Task to carry out — Once the pictures are removed, reproduce what is left of the data below exactly.

Document images with source code
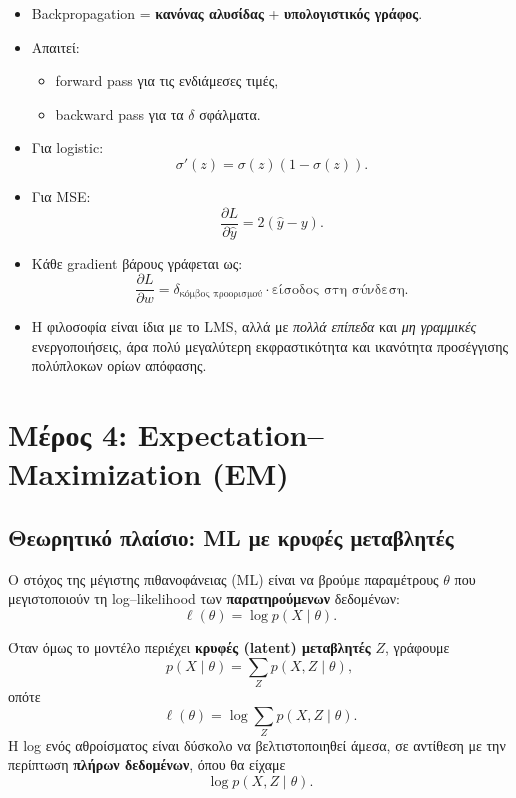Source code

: \documentclass[a4paper,11pt]{article}
\begin{document}
\begin{itemize}
  \item Backpropagation = \textbf{κανόνας αλυσίδας} + \textbf{υπολογιστικός γράφος}.
  \item Απαιτεί:
        \begin{itemize}
          \item forward pass για τις ενδιάμεσες τιμές,
          \item backward pass για τα $\delta$ σφάλματα.
        \end{itemize}
  \item Για logistic:
        \[
        \sigma'(z) = \sigma(z)(1-\sigma(z)).
        \]
  \item Για MSE:
        \[
        \frac{\partial L}{\partial \hat{y}} = 2(\hat{y}-y).
        \]
  \item Κάθε gradient βάρους γράφεται ως:
        \[
        \frac{\partial L}{\partial w} = \delta_{\text{κόμβος προορισμού}} \cdot
        \text{είσοδος στη σύνδεση}.
        \]
  \item Η φιλοσοφία είναι ίδια με το LMS, αλλά με \emph{πολλά επίπεδα}
        και \emph{μη γραμμικές} ενεργοποιήσεις, άρα πολύ μεγαλύτερη εκφραστικότητα
        και ικανότητα προσέγγισης πολύπλοκων ορίων απόφασης.
\end{itemize}

\clearpage

\section{Μέρος 4: Expectation–Maximization (EM)}

\subsection{Θεωρητικό πλαίσιο: ML με κρυφές μεταβλητές}

Ο στόχος της μέγιστης πιθανοφάνειας (ML) είναι να βρούμε παραμέτρους $\theta$
που μεγιστοποιούν τη log–likelihood των \textbf{παρατηρούμενων} δεδομένων:
\[
\ell(\theta) = \log p(X \mid \theta).
\]

Όταν όμως το μοντέλο περιέχει \textbf{κρυφές (latent) μεταβλητές} $Z$,
γράφουμε
\[
p(X \mid \theta) = \sum_Z p(X,Z \mid \theta),
\]
οπότε
\[
\ell(\theta) = \log \sum_Z p(X,Z \mid \theta).
\]
Η log ενός αθροίσματος είναι δύσκολο να βελτιστοποιηθεί άμεσα,
σε αντίθεση με την περίπτωση \textbf{πλήρων δεδομένων}, όπου θα είχαμε
\[
\log p(X,Z \mid \theta).
\]
\end{document}
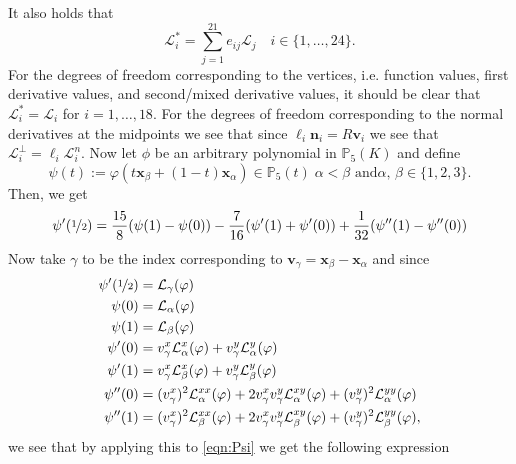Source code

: It also holds that
\begin{equation}
  \mathcal{L}^*_i = \sum_{j=1}^{21} e_{ij} \mathcal{L}_j \quad i\in
  \{1,\dots,24\}.
  \label{eqn:FunctionalsE}
\end{equation}
For the degrees of freedom corresponding to the vertices, i.e. function values,
first derivative values, and second/mixed derivative values, it should be clear
that $\mathcal{L}^*_i = \mathcal{L}_i$ for $i=1,\dots,18$. For the degrees of
freedom corresponding to the normal derivatives at the midpoints we see that
since $\ell_i \mathbf{n}_i = R \mathbf{v}_i$ we see that $\mathcal{L}^{\perp}_i
= \ell_i \mathcal{L}^n_i$. Now let $\phi$ be an arbitrary polynomial in
$\mathbb{P}_5(K)$ and define
\begin{equation*}
  \psi(t) := \varphi(t\mathbf{x}_{\beta} + (1-t)\mathbf{x}_{\alpha}) \in
  \mathbb{P}_5(t) \; \alpha<\beta \text{ and} \alpha,\,\beta \in \{1,2,3\}.
\end{equation*}
Then, we get
\begin{equation}
  \psi'(\nicefrac{1}{2}) = \frac{15}{8} (\psi(1)-\psi(0)) -
  \frac{7}{16} (\psi'(1)+\psi'(0)) + \frac{1}{32} (\psi''(1)-\psi''(0))
  \label{eqn:Psi}
\end{equation}
Now take $\gamma$ to be the index corresponding to $\mathbf{v}_{\gamma} =
\mathbf{x}_{\beta} - \mathbf{x}_{\alpha}$ and since
\begin{align*}
  \psi'(\nicefrac{1}{2}) &= \mathcal{L}_{\gamma}(\varphi) \\
  \psi(0) &= \mathcal{L}_{\alpha}(\varphi) \\
  \psi(1) &= \mathcal{L}_{\beta}(\varphi) \\
  \psi'(0) &= v^x_{\gamma}\mathcal{L}^x_{\alpha}(\varphi) +
    v^y_{\gamma}\mathcal{L}^y_{\alpha}(\varphi) \\
  \psi'(1) &= v^x_{\gamma}\mathcal{L}^x_{\beta}(\varphi) +
    v^y_{\gamma}\mathcal{L}^y_{\beta}(\varphi) \\
  \psi''(0) &= (v^x_{\gamma})^2\mathcal{L}^{xx}_{\alpha}(\varphi) +
    2 v^x_{\gamma}v^y_{\gamma}\mathcal{L}^{xy}_{\alpha}(\varphi) +
    (v^y_{\gamma})^2\mathcal{L}^{yy}_{\alpha}(\varphi) \\
  \psi''(1) &= (v^x_{\gamma})^2\mathcal{L}^{xx}_{\beta}(\varphi) +
    2 v^x_{\gamma}v^y_{\gamma}\mathcal{L}^{xy}_{\beta}(\varphi) +
    (v^y_{\gamma})^2\mathcal{L}^{yy}_{\beta}(\varphi),
\end{align*}
we see that by applying this to \eqref{eqn:Psi} we get the following expression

Your response —
Source code

: \documentclass[a4paper,11pt]{article}
\begin{document}
\begin{itemize}
  \item Backpropagation = \textbf{κανόνας αλυσίδας} + \textbf{υπολογιστικός γράφος}.
  \item Απαιτεί:
        \begin{itemize}
          \item forward pass για τις ενδιάμεσες τιμές,
          \item backward pass για τα $\delta$ σφάλματα.
        \end{itemize}
  \item Για logistic:
        \[
        \sigma'(z) = \sigma(z)(1-\sigma(z)).
        \]
  \item Για MSE:
        \[
        \frac{\partial L}{\partial \hat{y}} = 2(\hat{y}-y).
        \]
  \item Κάθε gradient βάρους γράφεται ως:
        \[
        \frac{\partial L}{\partial w} = \delta_{\text{κόμβος προορισμού}} \cdot
        \text{είσοδος στη σύνδεση}.
        \]
  \item Η φιλοσοφία είναι ίδια με το LMS, αλλά με \emph{πολλά επίπεδα}
        και \emph{μη γραμμικές} ενεργοποιήσεις, άρα πολύ μεγαλύτερη εκφραστικότητα
        και ικανότητα προσέγγισης πολύπλοκων ορίων απόφασης.
\end{itemize}

\clearpage

\section{Μέρος 4: Expectation–Maximization (EM)}

\subsection{Θεωρητικό πλαίσιο: ML με κρυφές μεταβλητές}

Ο στόχος της μέγιστης πιθανοφάνειας (ML) είναι να βρούμε παραμέτρους $\theta$
που μεγιστοποιούν τη log–likelihood των \textbf{παρατηρούμενων} δεδομένων:
\[
\ell(\theta) = \log p(X \mid \theta).
\]

Όταν όμως το μοντέλο περιέχει \textbf{κρυφές (latent) μεταβλητές} $Z$,
γράφουμε
\[
p(X \mid \theta) = \sum_Z p(X,Z \mid \theta),
\]
οπότε
\[
\ell(\theta) = \log \sum_Z p(X,Z \mid \theta).
\]
Η log ενός αθροίσματος είναι δύσκολο να βελτιστοποιηθεί άμεσα,
σε αντίθεση με την περίπτωση \textbf{πλήρων δεδομένων}, όπου θα είχαμε
\[
\log p(X,Z \mid \theta).
\]
\end{document}
Source code

: It also holds that
\begin{equation}
  \mathcal{L}^*_i = \sum_{j=1}^{21} e_{ij} \mathcal{L}_j \quad i\in
  \{1,\dots,24\}.
  \label{eqn:FunctionalsE}
\end{equation}
For the degrees of freedom corresponding to the vertices, i.e. function values,
first derivative values, and second/mixed derivative values, it should be clear
that $\mathcal{L}^*_i = \mathcal{L}_i$ for $i=1,\dots,18$. For the degrees of
freedom corresponding to the normal derivatives at the midpoints we see that
since $\ell_i \mathbf{n}_i = R \mathbf{v}_i$ we see that $\mathcal{L}^{\perp}_i
= \ell_i \mathcal{L}^n_i$. Now let $\phi$ be an arbitrary polynomial in
$\mathbb{P}_5(K)$ and define
\begin{equation*}
  \psi(t) := \varphi(t\mathbf{x}_{\beta} + (1-t)\mathbf{x}_{\alpha}) \in
  \mathbb{P}_5(t) \; \alpha<\beta \text{ and} \alpha,\,\beta \in \{1,2,3\}.
\end{equation*}
Then, we get
\begin{equation}
  \psi'(\nicefrac{1}{2}) = \frac{15}{8} (\psi(1)-\psi(0)) -
  \frac{7}{16} (\psi'(1)+\psi'(0)) + \frac{1}{32} (\psi''(1)-\psi''(0))
  \label{eqn:Psi}
\end{equation}
Now take $\gamma$ to be the index corresponding to $\mathbf{v}_{\gamma} =
\mathbf{x}_{\beta} - \mathbf{x}_{\alpha}$ and since
\begin{align*}
  \psi'(\nicefrac{1}{2}) &= \mathcal{L}_{\gamma}(\varphi) \\
  \psi(0) &= \mathcal{L}_{\alpha}(\varphi) \\
  \psi(1) &= \mathcal{L}_{\beta}(\varphi) \\
  \psi'(0) &= v^x_{\gamma}\mathcal{L}^x_{\alpha}(\varphi) +
    v^y_{\gamma}\mathcal{L}^y_{\alpha}(\varphi) \\
  \psi'(1) &= v^x_{\gamma}\mathcal{L}^x_{\beta}(\varphi) +
    v^y_{\gamma}\mathcal{L}^y_{\beta}(\varphi) \\
  \psi''(0) &= (v^x_{\gamma})^2\mathcal{L}^{xx}_{\alpha}(\varphi) +
    2 v^x_{\gamma}v^y_{\gamma}\mathcal{L}^{xy}_{\alpha}(\varphi) +
    (v^y_{\gamma})^2\mathcal{L}^{yy}_{\alpha}(\varphi) \\
  \psi''(1) &= (v^x_{\gamma})^2\mathcal{L}^{xx}_{\beta}(\varphi) +
    2 v^x_{\gamma}v^y_{\gamma}\mathcal{L}^{xy}_{\beta}(\varphi) +
    (v^y_{\gamma})^2\mathcal{L}^{yy}_{\beta}(\varphi),
\end{align*}
we see that by applying this to \eqref{eqn:Psi} we get the following expression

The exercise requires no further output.